THE TASK:
Please copy exactly the lines from the first in the records through the line that contains "API calls and", but not the pictures.

ENTRIES PROVIDED:

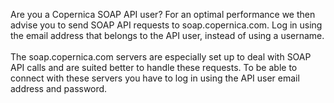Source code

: Are you a Copernica SOAP API user? For an optimal performance we then
advise you to send SOAP API requests to soap.copernica.com. Log in using
the email address that belongs to the API user, instead of using a
username.\
 \
 The soap.copernica.com servers are especially set up to deal with SOAP
API calls and are suited better to handle these requests. To be able to
connect with these servers you have to log in using the API user email
address and password.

FINAL ANSWER:
Source code

: Are you a Copernica SOAP API user? For an optimal performance we then
advise you to send SOAP API requests to soap.copernica.com. Log in using
the email address that belongs to the API user, instead of using a
username.\
 \
 The soap.copernica.com servers are especially set up to deal with SOAP
API calls and are suited better to handle these requests. To be able to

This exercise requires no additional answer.